(Data records)
========================================================================
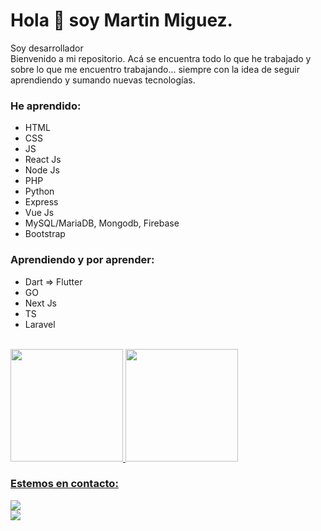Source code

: # Hola 👋 soy Martin Miguez.
</hr>

Soy desarrollador
</br>
Bienvenido a mi repositorio. Acá se encuentra todo lo que he trabajado y sobre lo que me encuentro trabajando... siempre con la idea de seguir aprendiendo y sumando nuevas tecnologías.

### He aprendido:
<ul>
<li> HTML </li>
<li> CSS </li>
<li> JS </li>
<li> React Js </li>
<li> Node Js </li>
<li> PHP </li>
<li> Python </li>
<li> Express </li>
<li> Vue Js </li>
<li> MySQL/MariaDB, Mongodb, Firebase </li>
<li> Bootstrap </li>
</ul>

### Aprendiendo y por aprender:
<ul>
<li> Dart => Flutter </li>
<li> GO </li>
<li> Next Js </li>
<li> TS </li>
<li> Laravel </li>
</ul>
  
</br>
</hr>

<div>
  <a href="https://github.com/mmiguez77">
    <img height="180em" src="https://github-readme-stats.vercel.app/api?username=mmiguez77&show_icons=true&theme=dark&include_all_commits=true&count_private=true"/>
    <img height="180em" src="https://github-readme-stats.vercel.app/api/top-langs/?username=mmiguez77&layout=compact&langs_count=16&theme=dark"/>
</div>
 
 ### Estemos en contacto: </br>
<div> 
 <a href = "mailto:martinmiguez77@gmail.com"><img src="https://img.shields.io/badge/-Gmail-%23333?style=for-the-badge&logo=gmail&logoColor=white" target="_blank"></a></br>
  <a href="https://www.linkedin.com/in/martin-alejandro-miguez/" target="_blank"><img src="https://img.shields.io/badge/-LinkedIn-%230077B5?style=for-the-badge&logo=linkedin&logoColor=white" target="_blank"></a>
</div>
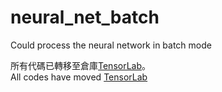# neural_net_batch
Could process the neural network in batch mode

所有代碼已轉移至倉庫[TensorLab](https://github.com/AuroraKarow/TensorLab)。<br>
All codes have moved [TensorLab](https://github.com/AuroraKarow/TensorLab)
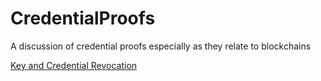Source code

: # CredentialProofs
A discussion of credential proofs especially as they relate to blockchains

[Key and Credential Revocation]()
========================================================================
Among the entries above, locate the lines containing "<li> React Js </li>" and "### Estemos en contacto: </br>", and transcribe exactly those two lines and all lines between.

<li> React Js </li>
<li> Node Js </li>
<li> PHP </li>
<li> Python </li>
<li> Express </li>
<li> Vue Js </li>
<li> MySQL/MariaDB, Mongodb, Firebase </li>
<li> Bootstrap </li>
</ul>

### Aprendiendo y por aprender:
<ul>
<li> Dart => Flutter </li>
<li> GO </li>
<li> Next Js </li>
<li> TS </li>
<li> Laravel </li>
</ul>
  
</br>
</hr>

<div>
  <a href="https://github.com/mmiguez77">
    <img height="180em" src="https://github-readme-stats.vercel.app/api?username=mmiguez77&show_icons=true&theme=dark&include_all_commits=true&count_private=true"/>
    <img height="180em" src="https://github-readme-stats.vercel.app/api/top-langs/?username=mmiguez77&layout=compact&langs_count=16&theme=dark"/>
</div>
 
 ### Estemos en contacto: </br>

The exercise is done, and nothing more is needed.